DATA EXTRACT:
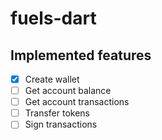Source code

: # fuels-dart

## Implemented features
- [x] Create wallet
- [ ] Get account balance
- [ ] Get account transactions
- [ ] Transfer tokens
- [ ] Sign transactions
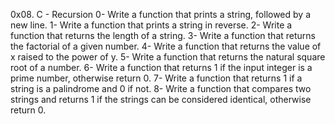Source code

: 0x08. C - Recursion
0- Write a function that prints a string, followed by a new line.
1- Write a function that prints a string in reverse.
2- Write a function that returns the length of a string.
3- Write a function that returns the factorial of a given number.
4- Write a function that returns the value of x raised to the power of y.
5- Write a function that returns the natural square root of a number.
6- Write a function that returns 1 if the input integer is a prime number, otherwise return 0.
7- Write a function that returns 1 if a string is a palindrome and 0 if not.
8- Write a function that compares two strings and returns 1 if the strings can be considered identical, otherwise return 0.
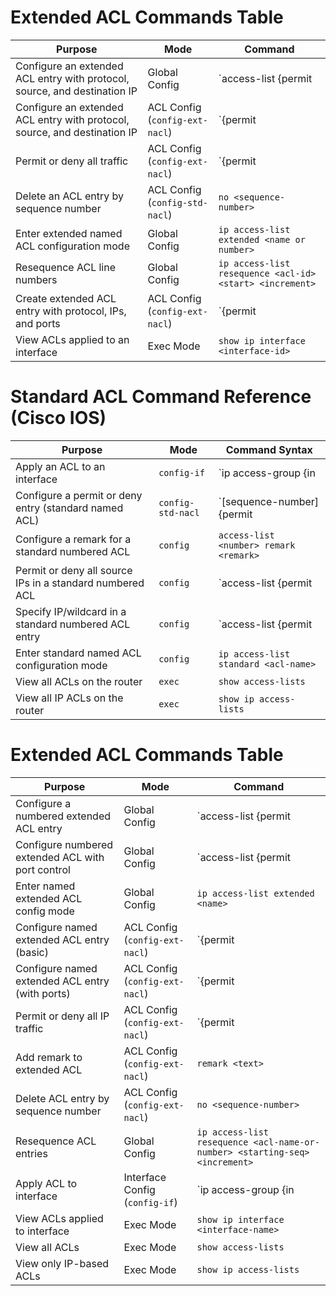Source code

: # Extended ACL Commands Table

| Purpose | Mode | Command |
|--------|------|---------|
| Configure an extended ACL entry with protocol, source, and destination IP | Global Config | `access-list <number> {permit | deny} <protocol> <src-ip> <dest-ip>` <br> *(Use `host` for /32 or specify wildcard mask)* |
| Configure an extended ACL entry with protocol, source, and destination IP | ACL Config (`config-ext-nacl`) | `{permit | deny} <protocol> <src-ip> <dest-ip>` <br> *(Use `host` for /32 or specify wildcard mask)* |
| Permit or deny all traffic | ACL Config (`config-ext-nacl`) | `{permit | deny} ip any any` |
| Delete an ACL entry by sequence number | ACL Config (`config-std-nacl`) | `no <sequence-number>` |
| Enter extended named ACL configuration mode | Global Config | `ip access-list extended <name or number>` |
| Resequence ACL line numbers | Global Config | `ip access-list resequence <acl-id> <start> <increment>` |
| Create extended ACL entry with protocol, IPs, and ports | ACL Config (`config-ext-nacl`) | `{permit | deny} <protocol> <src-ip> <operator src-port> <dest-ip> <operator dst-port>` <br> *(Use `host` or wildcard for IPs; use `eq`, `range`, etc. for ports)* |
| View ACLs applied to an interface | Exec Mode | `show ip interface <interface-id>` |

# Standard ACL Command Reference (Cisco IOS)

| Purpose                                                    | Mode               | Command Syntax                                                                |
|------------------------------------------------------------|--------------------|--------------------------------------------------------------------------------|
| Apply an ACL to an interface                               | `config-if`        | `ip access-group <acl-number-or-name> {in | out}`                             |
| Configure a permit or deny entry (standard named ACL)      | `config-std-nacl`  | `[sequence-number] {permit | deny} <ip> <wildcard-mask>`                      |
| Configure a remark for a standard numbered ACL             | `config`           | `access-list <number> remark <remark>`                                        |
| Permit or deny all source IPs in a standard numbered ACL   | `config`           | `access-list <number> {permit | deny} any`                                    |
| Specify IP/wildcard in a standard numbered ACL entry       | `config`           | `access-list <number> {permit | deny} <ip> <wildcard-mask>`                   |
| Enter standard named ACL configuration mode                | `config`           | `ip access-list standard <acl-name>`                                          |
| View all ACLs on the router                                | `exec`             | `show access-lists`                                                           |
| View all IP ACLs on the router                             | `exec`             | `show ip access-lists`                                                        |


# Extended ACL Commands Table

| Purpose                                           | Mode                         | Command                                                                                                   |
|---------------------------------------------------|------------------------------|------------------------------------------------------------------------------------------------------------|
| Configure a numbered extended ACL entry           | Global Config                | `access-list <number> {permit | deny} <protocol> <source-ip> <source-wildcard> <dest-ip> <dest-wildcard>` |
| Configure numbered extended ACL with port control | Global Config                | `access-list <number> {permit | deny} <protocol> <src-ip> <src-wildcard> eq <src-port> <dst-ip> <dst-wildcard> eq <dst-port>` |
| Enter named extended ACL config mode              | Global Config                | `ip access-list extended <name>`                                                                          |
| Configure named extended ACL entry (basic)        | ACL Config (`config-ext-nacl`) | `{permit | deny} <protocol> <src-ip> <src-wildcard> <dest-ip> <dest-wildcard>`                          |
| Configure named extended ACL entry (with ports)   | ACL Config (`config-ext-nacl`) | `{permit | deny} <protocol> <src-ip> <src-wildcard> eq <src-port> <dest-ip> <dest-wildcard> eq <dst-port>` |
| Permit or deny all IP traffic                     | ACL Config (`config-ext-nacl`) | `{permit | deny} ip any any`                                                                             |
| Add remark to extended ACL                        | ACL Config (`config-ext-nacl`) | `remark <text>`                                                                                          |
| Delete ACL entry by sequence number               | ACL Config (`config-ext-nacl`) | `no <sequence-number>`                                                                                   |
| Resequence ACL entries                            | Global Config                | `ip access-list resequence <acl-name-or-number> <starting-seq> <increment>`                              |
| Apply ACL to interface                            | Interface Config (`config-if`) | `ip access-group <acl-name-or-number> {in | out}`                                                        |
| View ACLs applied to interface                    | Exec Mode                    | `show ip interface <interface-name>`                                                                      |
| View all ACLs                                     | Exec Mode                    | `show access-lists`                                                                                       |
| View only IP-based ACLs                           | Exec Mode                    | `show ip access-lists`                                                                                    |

==

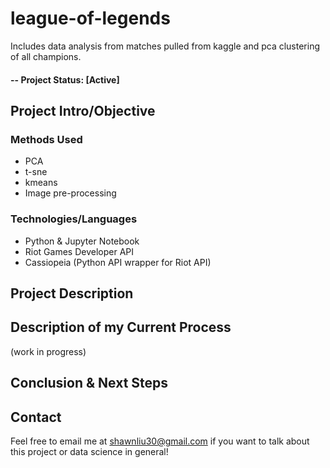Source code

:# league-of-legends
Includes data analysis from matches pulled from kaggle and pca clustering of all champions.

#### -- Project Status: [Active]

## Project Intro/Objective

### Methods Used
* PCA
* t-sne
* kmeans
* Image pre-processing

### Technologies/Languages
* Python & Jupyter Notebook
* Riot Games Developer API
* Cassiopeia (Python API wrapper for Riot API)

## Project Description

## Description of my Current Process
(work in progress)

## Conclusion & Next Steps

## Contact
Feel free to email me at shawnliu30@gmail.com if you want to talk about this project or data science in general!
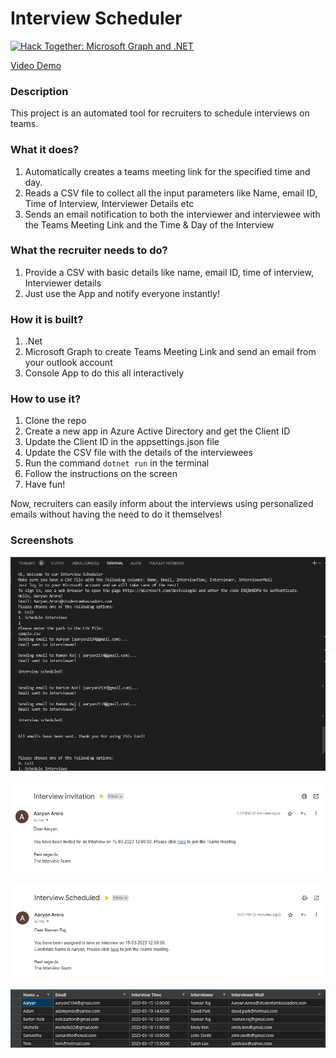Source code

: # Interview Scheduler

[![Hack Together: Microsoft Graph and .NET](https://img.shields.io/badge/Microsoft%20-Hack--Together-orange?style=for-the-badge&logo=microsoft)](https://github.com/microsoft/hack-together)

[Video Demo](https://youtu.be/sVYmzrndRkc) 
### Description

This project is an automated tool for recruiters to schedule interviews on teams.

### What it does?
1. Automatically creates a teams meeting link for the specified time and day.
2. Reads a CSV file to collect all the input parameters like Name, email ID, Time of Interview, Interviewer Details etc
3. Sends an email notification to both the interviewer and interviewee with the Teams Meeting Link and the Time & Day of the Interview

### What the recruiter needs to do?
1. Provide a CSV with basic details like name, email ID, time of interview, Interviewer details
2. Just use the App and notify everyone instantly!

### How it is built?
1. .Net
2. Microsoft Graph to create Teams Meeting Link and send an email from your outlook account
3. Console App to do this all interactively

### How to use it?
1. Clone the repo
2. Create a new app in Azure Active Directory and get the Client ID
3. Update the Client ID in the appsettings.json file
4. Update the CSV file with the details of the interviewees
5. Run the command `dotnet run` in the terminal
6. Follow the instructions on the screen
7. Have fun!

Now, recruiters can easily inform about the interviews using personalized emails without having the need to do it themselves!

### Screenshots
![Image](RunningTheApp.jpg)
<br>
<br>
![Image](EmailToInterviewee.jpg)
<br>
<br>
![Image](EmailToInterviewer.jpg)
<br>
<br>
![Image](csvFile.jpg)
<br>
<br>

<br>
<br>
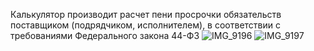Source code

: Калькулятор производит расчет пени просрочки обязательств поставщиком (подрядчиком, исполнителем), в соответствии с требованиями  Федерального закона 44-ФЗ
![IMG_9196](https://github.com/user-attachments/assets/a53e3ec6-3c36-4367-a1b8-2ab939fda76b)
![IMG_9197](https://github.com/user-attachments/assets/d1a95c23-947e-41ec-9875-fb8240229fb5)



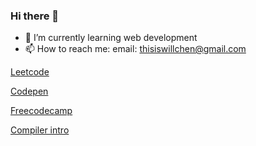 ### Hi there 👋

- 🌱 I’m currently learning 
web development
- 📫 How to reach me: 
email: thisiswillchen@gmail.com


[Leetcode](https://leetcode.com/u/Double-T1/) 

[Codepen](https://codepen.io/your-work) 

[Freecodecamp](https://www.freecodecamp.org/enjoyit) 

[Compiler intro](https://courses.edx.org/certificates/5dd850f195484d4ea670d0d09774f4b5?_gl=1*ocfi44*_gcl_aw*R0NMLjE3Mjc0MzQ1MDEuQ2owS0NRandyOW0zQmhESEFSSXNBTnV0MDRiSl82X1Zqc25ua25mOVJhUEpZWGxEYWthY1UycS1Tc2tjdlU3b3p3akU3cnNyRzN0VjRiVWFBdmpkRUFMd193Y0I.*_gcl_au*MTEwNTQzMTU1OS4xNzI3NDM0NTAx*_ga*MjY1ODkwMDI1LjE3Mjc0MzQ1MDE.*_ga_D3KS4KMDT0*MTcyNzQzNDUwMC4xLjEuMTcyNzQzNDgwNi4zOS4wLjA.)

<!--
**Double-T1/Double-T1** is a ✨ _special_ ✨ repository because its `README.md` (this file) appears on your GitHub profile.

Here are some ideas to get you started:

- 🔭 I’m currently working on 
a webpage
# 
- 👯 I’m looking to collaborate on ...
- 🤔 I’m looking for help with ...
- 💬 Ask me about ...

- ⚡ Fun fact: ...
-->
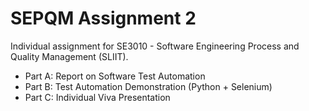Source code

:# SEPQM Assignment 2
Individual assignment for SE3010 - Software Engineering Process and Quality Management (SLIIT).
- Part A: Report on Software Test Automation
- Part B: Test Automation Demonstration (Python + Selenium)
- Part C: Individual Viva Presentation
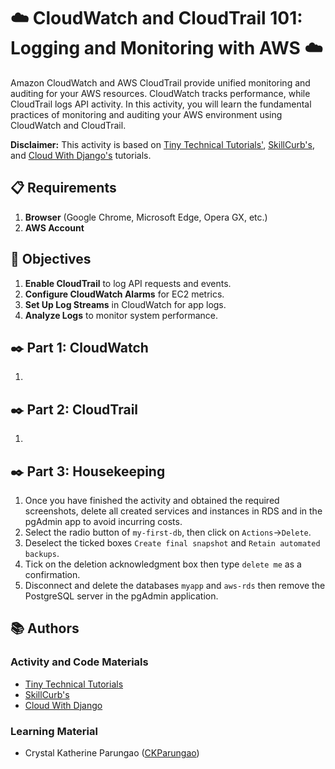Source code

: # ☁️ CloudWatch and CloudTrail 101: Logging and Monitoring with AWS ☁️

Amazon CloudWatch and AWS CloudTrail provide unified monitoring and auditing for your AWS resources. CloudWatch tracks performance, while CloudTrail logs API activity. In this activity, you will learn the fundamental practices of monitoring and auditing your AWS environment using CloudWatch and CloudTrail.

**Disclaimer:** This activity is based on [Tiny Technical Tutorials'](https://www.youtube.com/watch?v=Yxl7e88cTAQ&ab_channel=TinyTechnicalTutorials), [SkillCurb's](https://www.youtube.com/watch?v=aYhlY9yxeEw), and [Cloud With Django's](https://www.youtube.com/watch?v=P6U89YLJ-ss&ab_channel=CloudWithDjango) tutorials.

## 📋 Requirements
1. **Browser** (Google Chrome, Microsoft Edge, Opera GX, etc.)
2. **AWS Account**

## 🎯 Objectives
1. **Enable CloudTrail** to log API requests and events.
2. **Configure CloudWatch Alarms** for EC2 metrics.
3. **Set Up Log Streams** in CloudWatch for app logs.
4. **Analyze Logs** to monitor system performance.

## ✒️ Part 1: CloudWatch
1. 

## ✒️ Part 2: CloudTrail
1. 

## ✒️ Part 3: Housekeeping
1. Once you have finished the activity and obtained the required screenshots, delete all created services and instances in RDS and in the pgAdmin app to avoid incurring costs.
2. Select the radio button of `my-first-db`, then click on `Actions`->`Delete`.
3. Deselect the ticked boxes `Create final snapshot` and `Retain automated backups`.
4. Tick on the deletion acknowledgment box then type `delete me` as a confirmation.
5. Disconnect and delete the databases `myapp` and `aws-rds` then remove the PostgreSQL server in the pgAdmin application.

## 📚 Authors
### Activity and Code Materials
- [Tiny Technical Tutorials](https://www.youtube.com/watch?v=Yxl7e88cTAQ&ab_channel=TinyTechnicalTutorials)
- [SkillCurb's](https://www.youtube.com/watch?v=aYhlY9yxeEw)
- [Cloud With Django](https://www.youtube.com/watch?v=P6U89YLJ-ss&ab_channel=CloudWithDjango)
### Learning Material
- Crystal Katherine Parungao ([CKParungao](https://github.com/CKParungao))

DESCRIPTION OF THE TASK:
Print the line above containing "Individual assignment for", the line containing "with AWS ☁️", and everything between them, exactly as written. Pictures stay out.

EXERCISE SOLUTION:
Individual assignment for SE3010 - Software Engineering Process and Quality Management (SLIIT).
- Part A: Report on Software Test Automation
- Part B: Test Automation Demonstration (Python + Selenium)
- Part C: Individual Viva Presentation
Source code

: # ☁️ CloudWatch and CloudTrail 101: Logging and Monitoring with AWS ☁️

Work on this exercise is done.